Extracted data entries:
________________

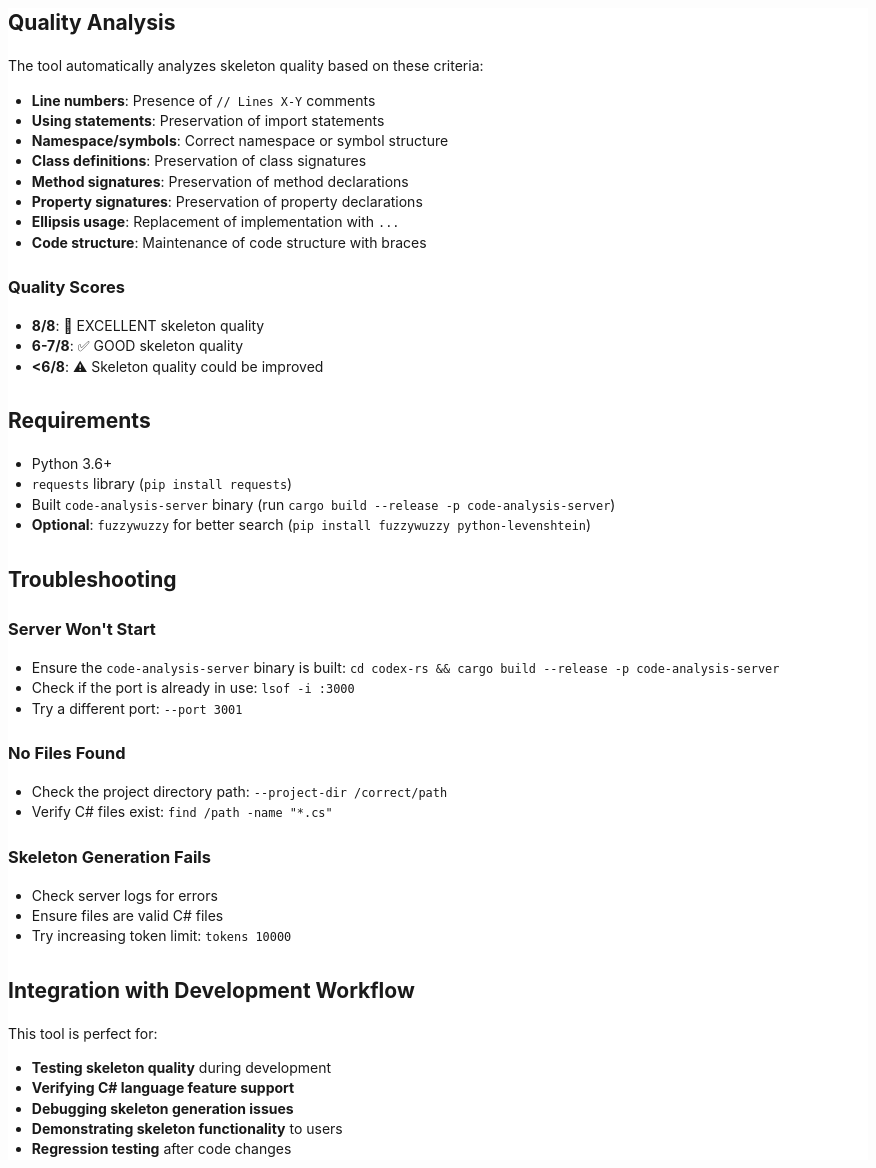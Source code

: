 ## Quality Analysis

The tool automatically analyzes skeleton quality based on these criteria:

- **Line numbers**: Presence of `// Lines X-Y` comments
- **Using statements**: Preservation of import statements
- **Namespace/symbols**: Correct namespace or symbol structure
- **Class definitions**: Preservation of class signatures
- **Method signatures**: Preservation of method declarations
- **Property signatures**: Preservation of property declarations
- **Ellipsis usage**: Replacement of implementation with `...`
- **Code structure**: Maintenance of code structure with braces

### Quality Scores

- **8/8**: 🎉 EXCELLENT skeleton quality
- **6-7/8**: ✅ GOOD skeleton quality
- **<6/8**: ⚠️ Skeleton quality could be improved

## Requirements

- Python 3.6+
- `requests` library (`pip install requests`)
- Built `code-analysis-server` binary (run `cargo build --release -p code-analysis-server`)
- **Optional**: `fuzzywuzzy` for better search (`pip install fuzzywuzzy python-levenshtein`)

## Troubleshooting

### Server Won't Start
- Ensure the `code-analysis-server` binary is built: `cd codex-rs && cargo build --release -p code-analysis-server`
- Check if the port is already in use: `lsof -i :3000`
- Try a different port: `--port 3001`

### No Files Found
- Check the project directory path: `--project-dir /correct/path`
- Verify C# files exist: `find /path -name "*.cs"`

### Skeleton Generation Fails
- Check server logs for errors
- Ensure files are valid C# files
- Try increasing token limit: `tokens 10000`

## Integration with Development Workflow

This tool is perfect for:

- **Testing skeleton quality** during development
- **Verifying C# language feature support** 
- **Debugging skeleton generation issues**
- **Demonstrating skeleton functionality** to users
- **Regression testing** after code changes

________________

WHAT THE EXERCISE ASKS.
Return word for word the lines above from the line with "- **Ellipsis usage**: Replacement" to the line with "- **<6/8**: ⚠️ Skeleton", including both and leaving out all others.

OUTPUT BELOW.
- **Ellipsis usage**: Replacement of implementation with `...`
- **Code structure**: Maintenance of code structure with braces

### Quality Scores

- **8/8**: 🎉 EXCELLENT skeleton quality
- **6-7/8**: ✅ GOOD skeleton quality
- **<6/8**: ⚠️ Skeleton quality could be improved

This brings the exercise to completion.